> The data

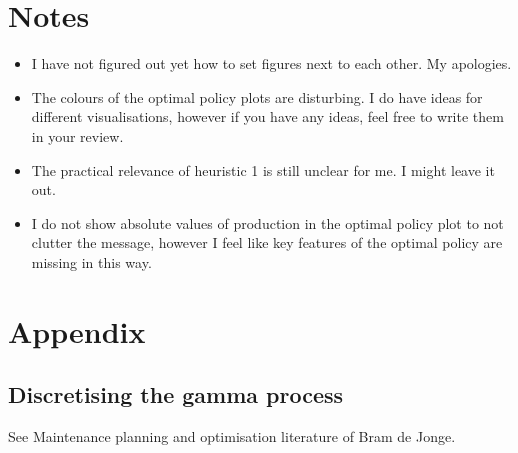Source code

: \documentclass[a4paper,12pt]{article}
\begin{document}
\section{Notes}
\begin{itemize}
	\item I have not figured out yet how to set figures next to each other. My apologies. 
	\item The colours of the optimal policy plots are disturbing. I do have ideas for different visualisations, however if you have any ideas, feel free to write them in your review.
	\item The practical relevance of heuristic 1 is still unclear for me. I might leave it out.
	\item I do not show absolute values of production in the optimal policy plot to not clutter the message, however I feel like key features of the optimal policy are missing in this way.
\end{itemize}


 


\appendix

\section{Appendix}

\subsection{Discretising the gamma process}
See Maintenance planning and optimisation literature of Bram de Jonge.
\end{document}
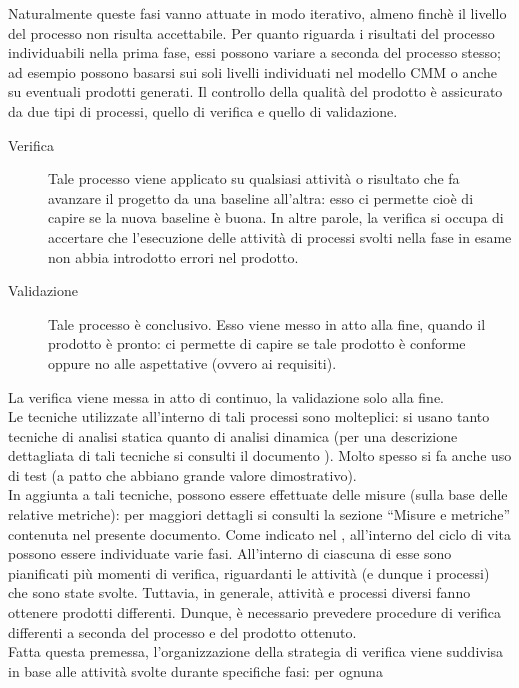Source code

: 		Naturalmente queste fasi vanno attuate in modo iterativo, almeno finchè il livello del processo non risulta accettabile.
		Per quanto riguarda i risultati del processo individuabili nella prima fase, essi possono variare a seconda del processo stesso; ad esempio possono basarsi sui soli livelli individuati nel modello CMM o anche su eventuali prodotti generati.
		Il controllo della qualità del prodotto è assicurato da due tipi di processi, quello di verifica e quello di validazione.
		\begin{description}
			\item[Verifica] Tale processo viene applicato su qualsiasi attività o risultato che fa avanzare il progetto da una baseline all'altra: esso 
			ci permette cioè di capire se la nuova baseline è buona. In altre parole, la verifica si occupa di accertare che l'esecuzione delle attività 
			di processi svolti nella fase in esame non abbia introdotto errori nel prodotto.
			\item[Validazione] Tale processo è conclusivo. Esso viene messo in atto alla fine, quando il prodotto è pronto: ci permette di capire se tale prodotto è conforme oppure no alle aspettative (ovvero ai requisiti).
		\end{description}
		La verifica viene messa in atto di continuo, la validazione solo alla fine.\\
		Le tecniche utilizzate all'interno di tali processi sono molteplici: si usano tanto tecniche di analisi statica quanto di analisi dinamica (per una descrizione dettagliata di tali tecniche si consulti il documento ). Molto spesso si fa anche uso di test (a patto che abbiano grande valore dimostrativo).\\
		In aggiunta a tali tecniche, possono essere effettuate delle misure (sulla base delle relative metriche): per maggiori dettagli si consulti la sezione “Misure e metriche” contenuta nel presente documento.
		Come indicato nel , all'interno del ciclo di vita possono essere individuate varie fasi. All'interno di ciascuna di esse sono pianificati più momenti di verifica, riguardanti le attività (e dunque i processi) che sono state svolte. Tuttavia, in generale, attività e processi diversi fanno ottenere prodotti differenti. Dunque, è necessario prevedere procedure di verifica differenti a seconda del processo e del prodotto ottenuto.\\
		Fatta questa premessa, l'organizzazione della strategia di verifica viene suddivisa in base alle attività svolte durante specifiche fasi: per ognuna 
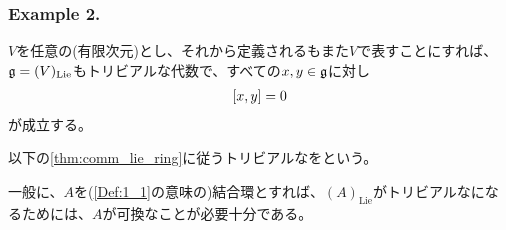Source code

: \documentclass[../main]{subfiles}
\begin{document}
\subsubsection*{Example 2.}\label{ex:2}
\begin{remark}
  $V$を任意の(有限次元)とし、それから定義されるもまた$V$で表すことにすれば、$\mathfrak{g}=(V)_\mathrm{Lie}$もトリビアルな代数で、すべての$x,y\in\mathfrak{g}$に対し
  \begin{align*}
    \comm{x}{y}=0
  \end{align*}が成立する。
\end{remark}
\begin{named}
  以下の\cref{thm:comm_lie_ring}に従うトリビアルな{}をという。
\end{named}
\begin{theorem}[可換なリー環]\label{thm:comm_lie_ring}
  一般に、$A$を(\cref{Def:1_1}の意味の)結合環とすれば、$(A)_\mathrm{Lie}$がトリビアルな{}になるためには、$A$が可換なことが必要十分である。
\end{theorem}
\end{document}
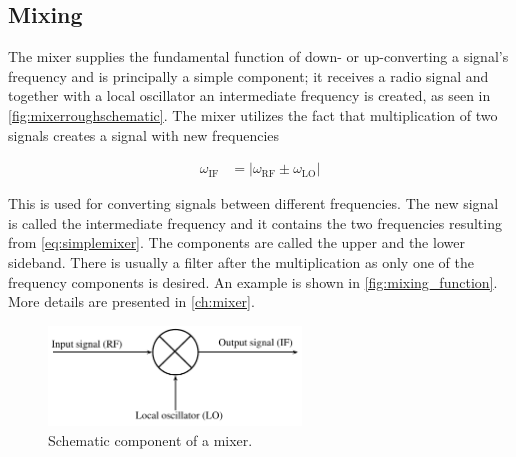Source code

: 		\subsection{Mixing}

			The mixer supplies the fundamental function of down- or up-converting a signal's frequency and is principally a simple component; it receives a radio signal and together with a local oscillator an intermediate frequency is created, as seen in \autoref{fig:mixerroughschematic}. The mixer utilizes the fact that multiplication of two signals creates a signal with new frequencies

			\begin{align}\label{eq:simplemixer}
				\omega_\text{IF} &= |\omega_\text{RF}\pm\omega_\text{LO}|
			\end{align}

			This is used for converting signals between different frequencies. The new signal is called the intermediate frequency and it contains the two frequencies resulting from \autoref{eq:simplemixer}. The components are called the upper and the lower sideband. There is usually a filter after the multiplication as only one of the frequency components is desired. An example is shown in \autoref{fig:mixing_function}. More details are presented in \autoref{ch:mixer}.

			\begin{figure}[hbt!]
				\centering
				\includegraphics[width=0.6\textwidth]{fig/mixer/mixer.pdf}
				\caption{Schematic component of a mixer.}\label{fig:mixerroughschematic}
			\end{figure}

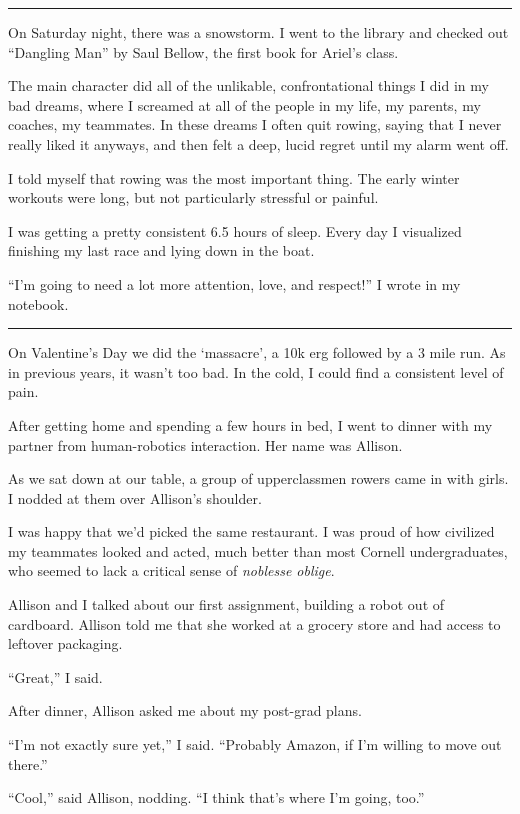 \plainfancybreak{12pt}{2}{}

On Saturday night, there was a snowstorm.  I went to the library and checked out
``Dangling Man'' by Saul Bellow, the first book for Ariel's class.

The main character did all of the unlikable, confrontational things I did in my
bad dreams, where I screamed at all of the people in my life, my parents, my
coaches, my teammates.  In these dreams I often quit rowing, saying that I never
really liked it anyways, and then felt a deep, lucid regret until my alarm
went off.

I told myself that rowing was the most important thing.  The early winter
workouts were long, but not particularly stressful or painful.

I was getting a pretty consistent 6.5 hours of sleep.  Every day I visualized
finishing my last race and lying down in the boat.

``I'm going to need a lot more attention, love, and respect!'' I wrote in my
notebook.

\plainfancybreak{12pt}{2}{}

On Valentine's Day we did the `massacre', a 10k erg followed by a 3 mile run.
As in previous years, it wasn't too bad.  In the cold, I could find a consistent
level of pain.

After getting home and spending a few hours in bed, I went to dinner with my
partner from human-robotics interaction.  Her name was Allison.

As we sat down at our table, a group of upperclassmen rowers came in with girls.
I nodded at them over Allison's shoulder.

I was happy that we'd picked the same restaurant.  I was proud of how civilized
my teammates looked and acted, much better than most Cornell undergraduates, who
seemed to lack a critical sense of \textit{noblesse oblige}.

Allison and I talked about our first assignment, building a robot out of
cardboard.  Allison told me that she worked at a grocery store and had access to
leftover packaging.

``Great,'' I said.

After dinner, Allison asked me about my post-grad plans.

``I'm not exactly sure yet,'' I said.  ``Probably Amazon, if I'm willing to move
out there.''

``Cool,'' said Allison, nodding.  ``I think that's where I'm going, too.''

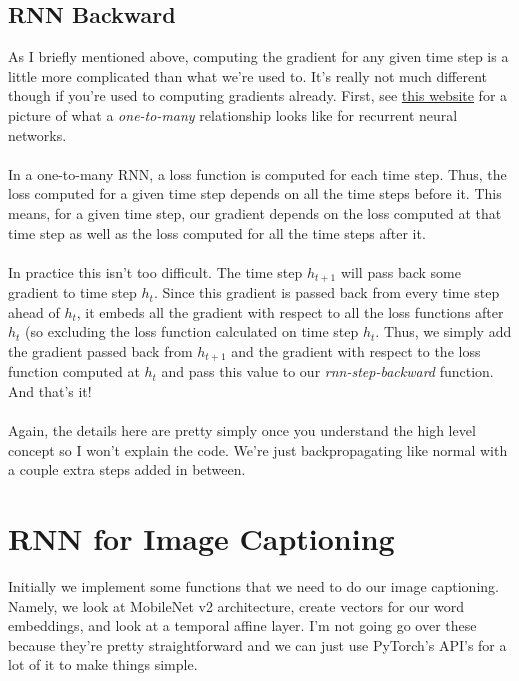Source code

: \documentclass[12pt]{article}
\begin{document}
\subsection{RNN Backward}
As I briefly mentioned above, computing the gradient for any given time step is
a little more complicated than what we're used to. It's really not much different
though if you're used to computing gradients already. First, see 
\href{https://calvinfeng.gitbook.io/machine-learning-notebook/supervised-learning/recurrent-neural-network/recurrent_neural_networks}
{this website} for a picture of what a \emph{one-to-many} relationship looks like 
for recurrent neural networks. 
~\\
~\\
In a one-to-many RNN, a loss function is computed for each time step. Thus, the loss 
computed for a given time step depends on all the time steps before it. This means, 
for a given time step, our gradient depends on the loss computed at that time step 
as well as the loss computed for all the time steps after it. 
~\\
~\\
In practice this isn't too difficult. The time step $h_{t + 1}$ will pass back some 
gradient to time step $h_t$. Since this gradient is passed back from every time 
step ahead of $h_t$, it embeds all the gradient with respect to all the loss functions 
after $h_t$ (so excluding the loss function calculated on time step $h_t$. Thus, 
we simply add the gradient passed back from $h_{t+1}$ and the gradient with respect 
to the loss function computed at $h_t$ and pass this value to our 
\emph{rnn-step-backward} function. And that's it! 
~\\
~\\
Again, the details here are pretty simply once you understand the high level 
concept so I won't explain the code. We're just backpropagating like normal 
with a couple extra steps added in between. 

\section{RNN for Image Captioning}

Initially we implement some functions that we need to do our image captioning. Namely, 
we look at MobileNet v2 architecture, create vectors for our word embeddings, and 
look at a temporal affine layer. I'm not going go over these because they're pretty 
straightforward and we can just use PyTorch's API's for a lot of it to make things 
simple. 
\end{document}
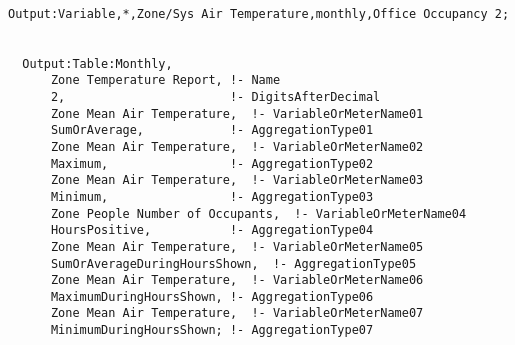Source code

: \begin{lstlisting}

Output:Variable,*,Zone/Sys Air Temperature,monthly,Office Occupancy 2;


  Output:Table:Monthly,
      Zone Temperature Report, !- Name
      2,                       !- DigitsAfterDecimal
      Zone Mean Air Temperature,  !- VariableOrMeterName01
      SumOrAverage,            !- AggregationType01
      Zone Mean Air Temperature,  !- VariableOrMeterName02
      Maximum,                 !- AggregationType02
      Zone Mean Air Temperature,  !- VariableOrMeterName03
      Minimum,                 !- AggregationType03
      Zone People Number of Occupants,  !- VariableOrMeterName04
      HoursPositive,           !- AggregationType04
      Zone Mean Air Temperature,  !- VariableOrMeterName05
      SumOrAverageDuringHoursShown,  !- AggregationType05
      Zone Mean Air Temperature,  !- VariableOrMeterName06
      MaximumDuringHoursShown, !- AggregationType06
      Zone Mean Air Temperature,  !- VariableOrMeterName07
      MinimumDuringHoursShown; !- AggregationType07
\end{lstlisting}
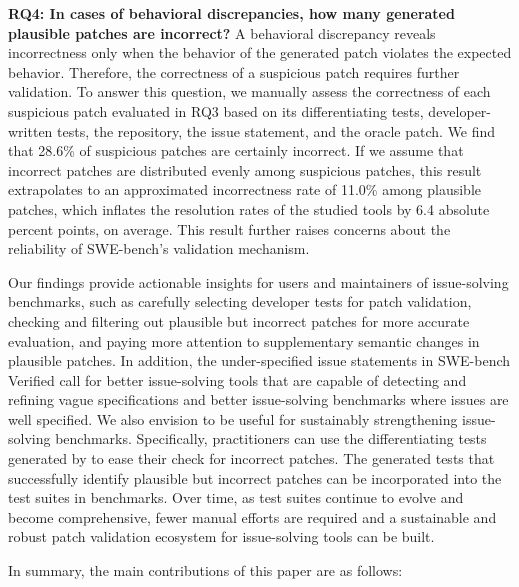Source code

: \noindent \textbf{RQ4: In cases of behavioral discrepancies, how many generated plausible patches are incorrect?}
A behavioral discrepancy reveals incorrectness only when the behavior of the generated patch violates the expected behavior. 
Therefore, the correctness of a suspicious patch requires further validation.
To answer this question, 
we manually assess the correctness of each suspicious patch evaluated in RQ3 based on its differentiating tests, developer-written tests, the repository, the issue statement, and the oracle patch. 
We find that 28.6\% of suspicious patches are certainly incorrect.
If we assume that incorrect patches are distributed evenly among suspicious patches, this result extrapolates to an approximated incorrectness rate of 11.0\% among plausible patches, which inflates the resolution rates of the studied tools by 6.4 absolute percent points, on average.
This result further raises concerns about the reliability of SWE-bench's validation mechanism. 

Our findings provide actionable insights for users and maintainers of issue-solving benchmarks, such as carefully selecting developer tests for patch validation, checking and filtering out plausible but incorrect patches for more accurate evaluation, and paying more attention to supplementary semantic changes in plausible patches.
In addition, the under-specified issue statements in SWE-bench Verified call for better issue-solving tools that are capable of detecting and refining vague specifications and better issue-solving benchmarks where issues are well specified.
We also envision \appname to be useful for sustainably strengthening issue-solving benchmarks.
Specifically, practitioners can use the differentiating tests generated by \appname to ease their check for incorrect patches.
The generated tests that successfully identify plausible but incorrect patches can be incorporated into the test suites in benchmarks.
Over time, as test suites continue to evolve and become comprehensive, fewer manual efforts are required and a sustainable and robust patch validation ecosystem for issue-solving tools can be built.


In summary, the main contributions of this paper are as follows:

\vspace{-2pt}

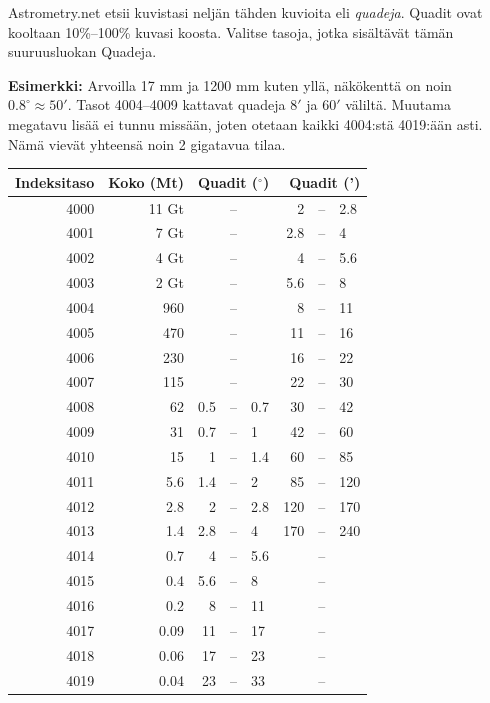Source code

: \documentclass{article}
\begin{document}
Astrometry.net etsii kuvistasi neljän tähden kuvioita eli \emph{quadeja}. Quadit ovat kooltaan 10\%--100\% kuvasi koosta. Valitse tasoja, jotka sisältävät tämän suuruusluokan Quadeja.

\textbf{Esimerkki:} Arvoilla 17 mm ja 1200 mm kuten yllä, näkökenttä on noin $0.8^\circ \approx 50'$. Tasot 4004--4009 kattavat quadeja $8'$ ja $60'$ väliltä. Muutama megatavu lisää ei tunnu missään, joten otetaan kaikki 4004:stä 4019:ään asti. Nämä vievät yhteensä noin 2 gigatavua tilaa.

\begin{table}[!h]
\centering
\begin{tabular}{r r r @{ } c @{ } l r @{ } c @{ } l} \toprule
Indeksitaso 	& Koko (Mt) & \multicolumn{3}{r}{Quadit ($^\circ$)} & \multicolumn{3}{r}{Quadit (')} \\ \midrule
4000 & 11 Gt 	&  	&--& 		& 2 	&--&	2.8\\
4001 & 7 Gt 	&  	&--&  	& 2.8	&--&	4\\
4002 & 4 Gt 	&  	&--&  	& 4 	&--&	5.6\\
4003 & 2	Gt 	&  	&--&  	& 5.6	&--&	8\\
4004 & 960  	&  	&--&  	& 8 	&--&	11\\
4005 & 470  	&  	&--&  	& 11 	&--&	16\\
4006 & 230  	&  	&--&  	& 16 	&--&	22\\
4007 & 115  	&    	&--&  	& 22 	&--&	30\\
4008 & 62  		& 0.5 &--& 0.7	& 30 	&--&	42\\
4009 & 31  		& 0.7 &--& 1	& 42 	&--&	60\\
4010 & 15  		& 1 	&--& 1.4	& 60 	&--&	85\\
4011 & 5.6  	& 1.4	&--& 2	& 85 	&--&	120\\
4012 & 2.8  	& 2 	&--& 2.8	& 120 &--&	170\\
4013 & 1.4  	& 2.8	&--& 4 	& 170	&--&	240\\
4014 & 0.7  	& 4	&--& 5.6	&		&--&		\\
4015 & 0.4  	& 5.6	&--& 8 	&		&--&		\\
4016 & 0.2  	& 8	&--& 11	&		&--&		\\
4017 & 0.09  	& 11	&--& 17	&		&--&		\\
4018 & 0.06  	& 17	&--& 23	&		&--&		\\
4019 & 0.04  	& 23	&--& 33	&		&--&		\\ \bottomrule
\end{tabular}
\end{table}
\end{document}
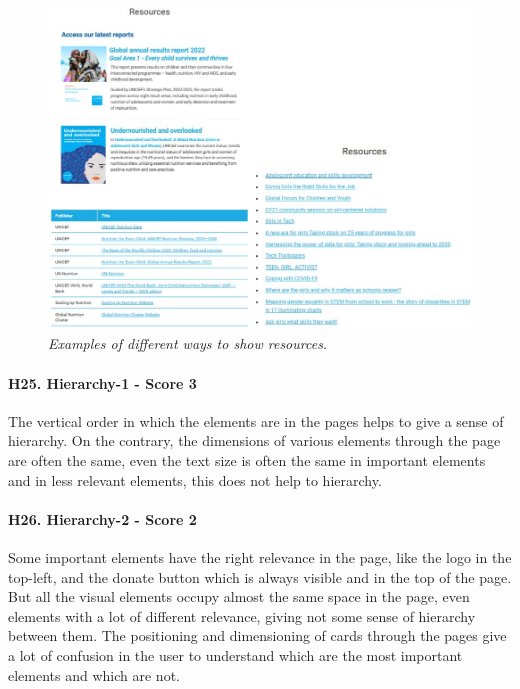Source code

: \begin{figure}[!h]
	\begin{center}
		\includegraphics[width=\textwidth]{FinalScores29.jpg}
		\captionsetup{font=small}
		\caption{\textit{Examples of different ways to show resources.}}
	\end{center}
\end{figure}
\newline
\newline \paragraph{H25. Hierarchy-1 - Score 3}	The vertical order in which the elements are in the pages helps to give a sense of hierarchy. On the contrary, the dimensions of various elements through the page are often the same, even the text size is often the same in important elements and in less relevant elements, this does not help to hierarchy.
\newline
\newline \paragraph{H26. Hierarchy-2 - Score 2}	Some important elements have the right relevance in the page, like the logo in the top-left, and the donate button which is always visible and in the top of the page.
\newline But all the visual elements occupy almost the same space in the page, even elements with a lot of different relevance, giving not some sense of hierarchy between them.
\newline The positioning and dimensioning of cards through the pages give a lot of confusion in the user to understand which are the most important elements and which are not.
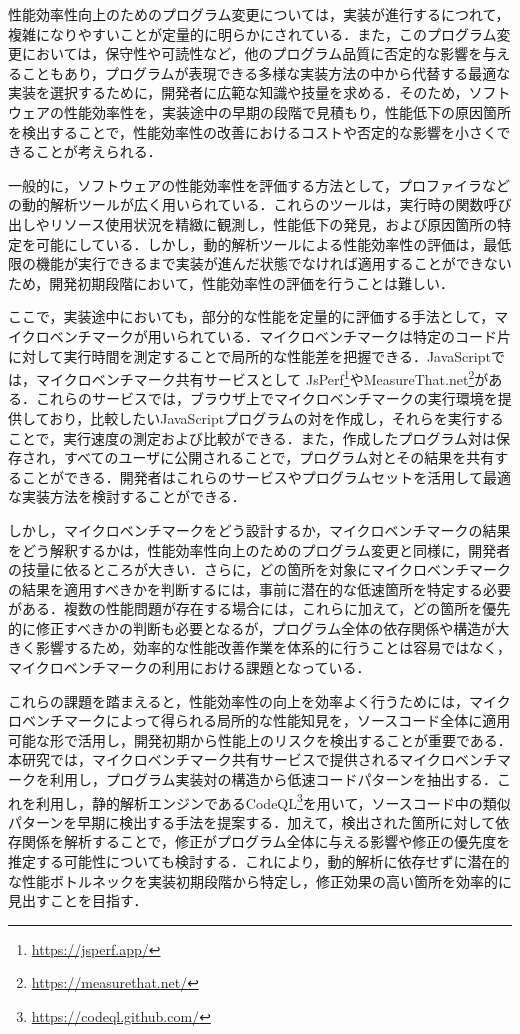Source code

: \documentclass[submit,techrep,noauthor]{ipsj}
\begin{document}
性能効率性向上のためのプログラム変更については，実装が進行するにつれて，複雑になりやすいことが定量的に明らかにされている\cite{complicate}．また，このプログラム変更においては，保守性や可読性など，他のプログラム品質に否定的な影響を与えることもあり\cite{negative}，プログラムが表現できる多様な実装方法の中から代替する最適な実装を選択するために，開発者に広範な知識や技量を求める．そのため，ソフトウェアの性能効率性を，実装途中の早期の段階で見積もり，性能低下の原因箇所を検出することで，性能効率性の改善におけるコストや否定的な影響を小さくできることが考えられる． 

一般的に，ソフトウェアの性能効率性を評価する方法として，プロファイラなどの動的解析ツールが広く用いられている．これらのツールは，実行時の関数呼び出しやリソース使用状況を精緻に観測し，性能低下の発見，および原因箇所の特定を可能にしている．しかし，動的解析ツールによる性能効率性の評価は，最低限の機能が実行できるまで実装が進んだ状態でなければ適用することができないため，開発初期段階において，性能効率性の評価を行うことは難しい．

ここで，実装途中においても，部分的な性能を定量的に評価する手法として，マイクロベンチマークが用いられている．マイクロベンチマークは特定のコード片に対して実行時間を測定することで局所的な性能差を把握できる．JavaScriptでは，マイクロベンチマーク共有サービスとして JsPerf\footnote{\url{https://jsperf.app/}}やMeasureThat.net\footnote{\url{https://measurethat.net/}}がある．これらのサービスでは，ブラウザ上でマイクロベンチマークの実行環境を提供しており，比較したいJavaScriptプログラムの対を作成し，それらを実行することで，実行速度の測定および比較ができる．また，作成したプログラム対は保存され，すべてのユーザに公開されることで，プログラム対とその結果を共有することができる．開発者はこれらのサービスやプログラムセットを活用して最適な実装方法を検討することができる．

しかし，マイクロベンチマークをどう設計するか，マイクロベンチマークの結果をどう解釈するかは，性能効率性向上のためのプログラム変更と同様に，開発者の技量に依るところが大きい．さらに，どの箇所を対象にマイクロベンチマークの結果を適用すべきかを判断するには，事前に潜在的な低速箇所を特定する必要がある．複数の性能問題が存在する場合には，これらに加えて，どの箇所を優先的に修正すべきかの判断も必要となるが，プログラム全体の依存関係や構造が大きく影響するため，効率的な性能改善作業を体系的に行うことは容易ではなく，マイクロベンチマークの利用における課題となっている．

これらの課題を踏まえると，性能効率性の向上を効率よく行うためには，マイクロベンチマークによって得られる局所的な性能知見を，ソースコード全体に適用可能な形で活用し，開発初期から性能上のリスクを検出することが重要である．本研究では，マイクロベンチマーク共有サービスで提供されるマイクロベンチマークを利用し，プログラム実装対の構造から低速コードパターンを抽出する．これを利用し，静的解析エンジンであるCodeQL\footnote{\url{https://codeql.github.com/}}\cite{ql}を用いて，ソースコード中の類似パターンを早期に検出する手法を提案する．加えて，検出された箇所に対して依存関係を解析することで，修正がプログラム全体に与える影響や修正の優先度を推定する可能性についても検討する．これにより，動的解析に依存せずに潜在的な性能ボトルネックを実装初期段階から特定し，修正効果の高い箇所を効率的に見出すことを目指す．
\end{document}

> Task goal
Report back each line of the entries that holds the string "pretty".

> Answer section
I was getting a pretty consistent 6.5 hours of sleep.  Every day I visualized
Again, the details here are pretty simply once you understand the high level 
look at a temporal affine layer. I'm not going go over these because they're pretty 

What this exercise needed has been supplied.